In 2020, Twitter began labeling misleading posts about the US election. This is now practice for posts about COVID-19 as well. There is small text attached to the tweets meant to make users aware of the tweet’s nature. The labels on COVID-19 posts read, “This tweet is misleading. Find out why health officials consider COVID-19 vaccines safe for most people.” The labels also often come with links to reliable information on vaccines from the Center for Disease Control and other authoritative sources.

Which tweets get the labels?

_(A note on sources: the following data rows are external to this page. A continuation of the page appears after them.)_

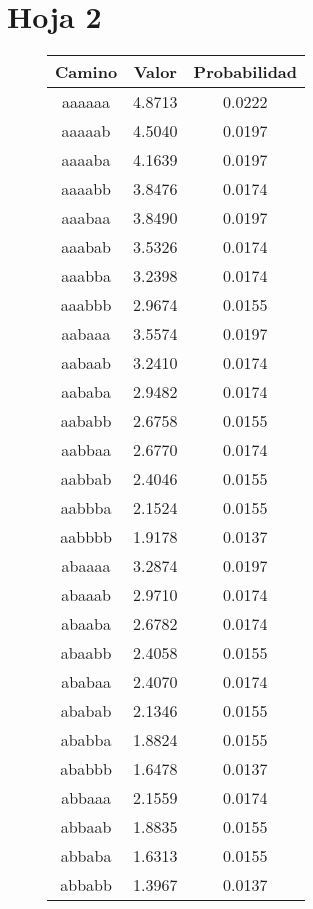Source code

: \section{Hoja 2}

\begin{figure}[hbpt]
\begin{minipage}{0.48\textwidth}
\begin{center}
\begin{tabular}{|c|c|c|}
\hline
\textbf{Camino} & \textbf{Valor} & \textbf{Probabilidad} \\
\hline
aaaaaa  &  4.8713  &  0.0222  \\
aaaaab  &  4.5040  &  0.0197  \\
aaaaba  &  4.1639  &  0.0197  \\
aaaabb  &  3.8476  &  0.0174  \\
aaabaa  &  3.8490  &  0.0197  \\
aaabab  &  3.5326  &  0.0174  \\
aaabba  &  3.2398  &  0.0174  \\
aaabbb  &  2.9674  &  0.0155  \\
aabaaa  &  3.5574  &  0.0197  \\
aabaab  &  3.2410  &  0.0174  \\
aababa  &  2.9482  &  0.0174  \\
aababb  &  2.6758  &  0.0155  \\
aabbaa  &  2.6770  &  0.0174  \\
aabbab  &  2.4046  &  0.0155  \\
aabbba  &  2.1524  &  0.0155  \\
aabbbb  &  1.9178  &  0.0137  \\
abaaaa  &  3.2874  &  0.0197  \\
abaaab  &  2.9710  &  0.0174  \\
abaaba  &  2.6782  &  0.0174  \\
abaabb  &  2.4058  &  0.0155  \\
ababaa  &  2.4070  &  0.0174  \\
ababab  &  2.1346  &  0.0155  \\
ababba  &  1.8824  &  0.0155  \\
ababbb  &  1.6478  &  0.0137  \\
abbaaa  &  2.1559  &  0.0174  \\
abbaab  &  1.8835  &  0.0155  \\
abbaba  &  1.6313  &  0.0155  \\
abbabb  &  1.3967  &  0.0137  \\

\end{tabular}
\end{center}
\end{minipage}
\end{figure}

According to Twitter’s blog, a team has been assigned to applying labels to the misleading posts. With time, these labels will be applied using machine learning technology. According to Twitter, this is working well to fight misinformation. They said, “Since introducing our COVID-19 guidance, we have removed more than 8,400 Tweets and challenged 11.5 million accounts worldwide.”

When Twitter first began labeling misleading tweets, you could still retweet them, though you would see an alert warning you about the misleading nature of the post. Now, users are unable to retweet misleading posts. They will also see alerts when they like a misleading post.

So what happens when Twitter sees that you are writing misleading posts? If you write one post that earns a “misleading” label, you receive your first strike. That first strike is a warning and nothing happens to your account. On the second strike, your account is locked for twelve hours. This happens again on the third strike. A fourth misleading tweet earns an account a seven-day suspension. If a fifth strike occurs on the same account, the user is permanently suspended, which means banned from Twitter. 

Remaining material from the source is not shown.